A new announcement has addressed the next steps of a clean-energy transition while also spelling opportunity for cleantech to prosper even more than it has.
Last week, the Minister of Environment and Climate Change Catherine McKenna confirmed Canada’s plans to phase out traditional coal-fired electricity by 2030, a decision that most of Canada agreed with, but some provinces opposed and tried to fight. The initiative is part of Canada and the U.K.’s Powering Past Coal Alliance which has attracted more than 30 different governments and business members whose combined wealth tops $170 billion.
“Phasing out coal is good news for our climate, for our health, and for our kids,” said McKenna. “I’m thrilled to take the next steps in powering past coal in Canada, with regulations to end the use of traditional coal power, in 2030. We know the environment and the economy go hand in hand, so we’re committed to making that transition a fair one for coal workers and communities. The task force we’re launching today is a big step toward meeting that commitment.”
The task force McKenna is referring to is the Just Transition Task Force which will provide the minister and government with recommendations on how to make this transition away from coal a fair one for both workers and communities. The task force will hear from different groups through the end of 2018 then prepare a report that outlines the best possible transition.

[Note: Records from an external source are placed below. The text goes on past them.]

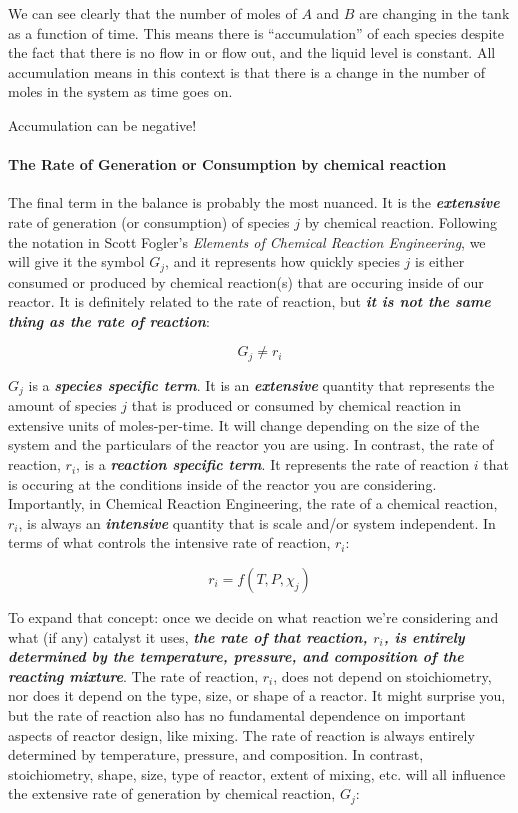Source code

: \documentclass[11pt]{article}
\begin{document}
We can see clearly that the number of moles of \(A\) and \(B\) are
changing in the tank as a function of time. This means there is
``accumulation'' of each species despite the fact that there is no flow
in or flow out, and the liquid level is constant. All accumulation means
in this context is that there is a change in the number of moles in the
system as time goes on.

Accumulation can be negative!

\hypertarget{the-rate-of-generation-or-consumption-by-chemical-reaction}{%
\paragraph{The Rate of Generation or Consumption by chemical
reaction}\label{the-rate-of-generation-or-consumption-by-chemical-reaction}}

The final term in the balance is probably the most nuanced. It is the
\textbf{\emph{extensive}} rate of generation (or consumption) of species
\(j\) by chemical reaction. Following the notation in Scott Fogler's
\emph{Elements of Chemical Reaction Engineering}, we will give it the
symbol \(G_j\), and it represents how quickly species \(j\) is either
consumed or produced by chemical reaction(s) that are occuring inside of
our reactor. It is definitely related to the rate of reaction, but
\textbf{\emph{it is not the same thing as the rate of reaction}}:

\[G_j \neq r_i\]

\(G_j\) is a \textbf{\emph{species specific term}}. It is an
\textbf{\emph{extensive}} quantity that represents the amount of species
\(j\) that is produced or consumed by chemical reaction in extensive
units of moles-per-time. It will change depending on the size of the
system and the particulars of the reactor you are using. In contrast,
the rate of reaction, \(r_i\), is a \textbf{\emph{reaction specific
term}}. It represents the rate of reaction \(i\) that is occuring at the
conditions inside of the reactor you are considering. Importantly, in
Chemical Reaction Engineering, the rate of a chemical reaction, \(r_i\),
is always an \textbf{\emph{intensive}} quantity that is scale and/or
system independent. In terms of what controls the intensive rate of
reaction, \(r_i\):

\[r_i = f(T, P, \chi_j)\]

To expand that concept: once we decide on what reaction we're
considering and what (if any) catalyst it uses, \textbf{\emph{the rate
of that reaction, \(r_i\), is entirely determined by the temperature,
pressure, and composition of the reacting mixture}}. The rate of
reaction, \(r_i\), does not depend on stoichiometry, nor does it depend
on the type, size, or shape of a reactor. It might surprise you, but the
rate of reaction also has no fundamental dependence on important aspects
of reactor design, like mixing. The rate of reaction is always entirely
determined by temperature, pressure, and composition. In contrast,
stoichiometry, shape, size, type of reactor, extent of mixing, etc. will
all influence the extensive rate of generation by chemical reaction,
\(G_j\):
\end{document}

One of the best things to come from this confirmation of a coal phase-out is the opportunity for Canada’s cleantech sector to grow even more. Already leaders in the scene, Canada has produced hugely innovative companies, especially for being such a relatively small consumer on the global scale.

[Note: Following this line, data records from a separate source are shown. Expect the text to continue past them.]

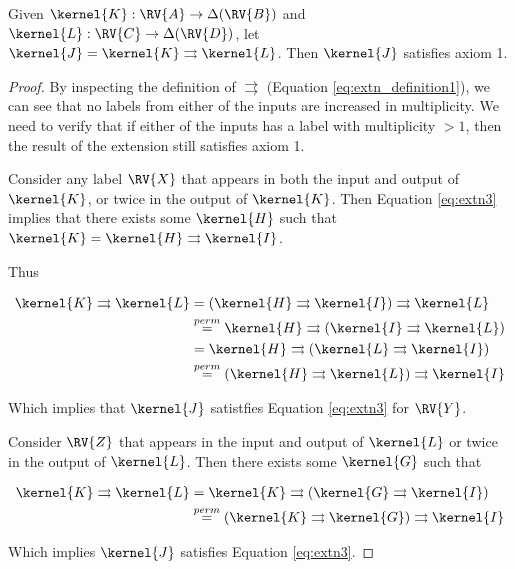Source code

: \begin{theorem}
Given $\kernel{K}:\RV{A}\to\Delta(\RV{B})$ and $\kernel{L}:\RV{C}\to\Delta(\RV{D})$, let $\kernel{J}=\kernel{K}\rightrightarrows \kernel{L}$. Then $\kernel{J}$ satisfies axiom 1.
\end{theorem}

\begin{proof}
By inspecting the definition of $\rightrightarrows$ (Equation \ref{eq:extn_definition1}), we can see that no labels from either of the inputs are increased in multiplicity. We need to verify that if either of the inputs has a label with multiplicity $>1$, then the result of the extension still satisfies axiom 1. 

Consider any label $\RV{X}$ that appears in both the input and output of $\kernel{K}$, or twice in the output of $\kernel{K}$. Then Equation \ref{eq:extn3} implies that there exists some $\kernel{H}$ such that $\kernel{K}=\kernel{H}\rightrightarrows\kernel{I}$.

Thus

\begin{align}
    \kernel{K}\rightrightarrows \kernel{L} &= (\kernel{H}\rightrightarrows \kernel{I})\rightrightarrows\kernel{L}\\
                                           &\overset{perm}{=} \kernel{H}\rightrightarrows(\kernel{I}\rightrightarrows\kernel{L})\\
                                           &= \kernel{H}\rightrightarrows(\kernel{L}\rightrightarrows\kernel{I})\\
                                           &\overset{perm}{=} (\kernel{H}\rightrightarrows\kernel{L})\rightrightarrows\kernel{I}
\end{align}

Which implies that $\kernel{J}$ satistfies Equation \ref{eq:extn3} for $\RV{Y}$.

Consider $\RV{Z}$ that appears in the input and output of $\kernel{L}$ or twice in the output of $\kernel{L}$. Then there exists some $\kernel{G}$ such that

\begin{align}
    \kernel{K}\rightrightarrows \kernel{L} &= \kernel{K}\rightrightarrows (\kernel{G}\rightrightarrows\kernel{I})\\
                                           &\overset{perm}{=} (\kernel{K}\rightrightarrows \kernel{G})\rightrightarrows\kernel{I}
\end{align}

Which implies $\kernel{J}$ satisfies Equation \ref{eq:extn3}.
\end{proof}
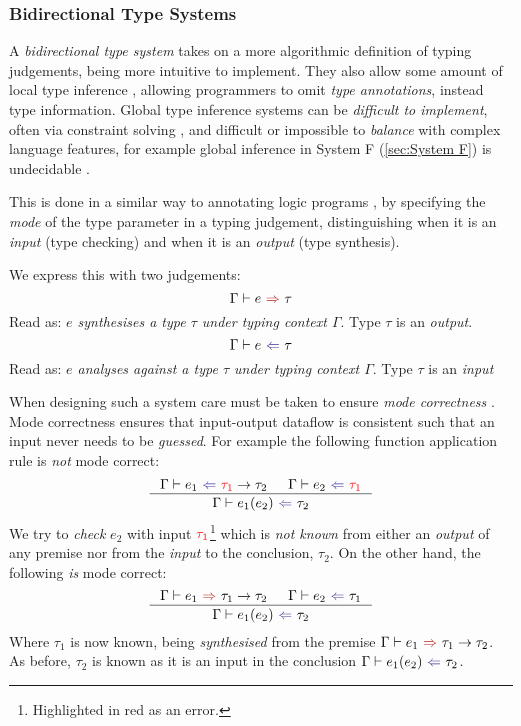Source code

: \subsubsection{Bidirectional Type Systems}\label{sec:BidirectionalTypeSystem}
A \textit{bidirectional type system} \cite{BidirectionalTypes} takes on a more algorithmic definition of typing judgements, being more intuitive to implement. They also allow some amount of local type inference \cite{LocalInference}, allowing programmers to omit \textit{type annotations}, instead type information. Global type inference systems \cite[ch. 22]{TAPL} can be \textit{difficult to implement}, often via constraint solving \cite[ch. 10]{ATTAPL}, and difficult or impossible to \textit{balance} with complex language features, for example global inference in System F (\ref{sec:System F}) is undecidable \cite{SystemFUndecidable}.

This is done in a similar way to annotating logic programs \cite[123]{LogicProg}, by specifying the \textit{mode} of the type parameter in a typing judgement, distinguishing when it is an \textit{input} (type checking) and when it is an \textit{output} (type synthesis).

We express this with two judgements:
\[\synthesis{e}{\tau}\]
Read as: \textit{$e$ synthesises a type $\tau$ under typing context $\Gamma$}. Type $\tau$ is an \textit{output}.
\[\analysis{e}{\tau}\]
Read as: \textit{$e$ analyses against a type $\tau$ under typing context $\Gamma$}. Type $\tau$ is an \textit{input}

When designing such a system care must be taken to ensure \textit{mode correctness} \cite{ModeCorrectness}. Mode correctness ensures that input-output dataflow is consistent such that an input never needs to be \textit{guessed}. For example the following function application rule is \textit{not} mode correct:
\[\inference{\analysis{e_1}{{\color{red}\tau_1} \to \tau_2} & \analysis{e_2}{{\color{red}\tau_1}}}{\analysis{e_1(e_2)}{\tau_2}}\]
We try to \textit{check} $e_2$ with input ${\color{red}\tau_1}$\footnote{Highlighted in red as an error.} which is \textit{not known} from either an \textit{output} of any premise nor from the \textit{input} to the conclusion, $\tau_2$. On the other hand, the following \textit{is} mode correct:
\[\inference{\synthesis{e_1}{\tau_1 \to \tau_2} & \analysis{e_2}{\tau_1}}{\analysis{e_1(e_2)}{\tau_2}}\]
Where $\tau_1$ is now known, being \textit{synthesised} from the premise $\synthesis{e_1}{\tau_1 \to \tau_2}$. As before, $\tau_2$ is known as it is an input in the conclusion $\analysis{e_1(e_2)}{\tau_2}$.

In 2018, Canada had the most ever companies on the Cleantech 100, a list by the Cleantech Group that highlights organizations pushing the boundaries in renewable energy creation and consumption. Well-known names in the field like ecobee and Enerkem were joined by smaller startups including Carbon Cure and Semios.
The 13 companies on the list show the Cleantech Group’s “barometer reading of the global innovation community’s shifting views on which companies, and which types of companies, are most likely to have big commercial impact in a 5-10 year timeframe,” which falls right in line to when Canada will be preparing for a coal-free electricity system.
“The minister’s announcement today is just smart policy,” explained Stuart Lombard, founder and CEO of ecobee. “The cost of delivering clean, renewable energy is dropping quickly and renewable energy is already cheaper than conventional energy sources in many parts of the world. This massive disruption creates a once in a lifetime opportunity for Canadian Cleantech companies. It is great to see that the Government understands this opportunity and is taking action to help ensure Canadian companies can lead the change.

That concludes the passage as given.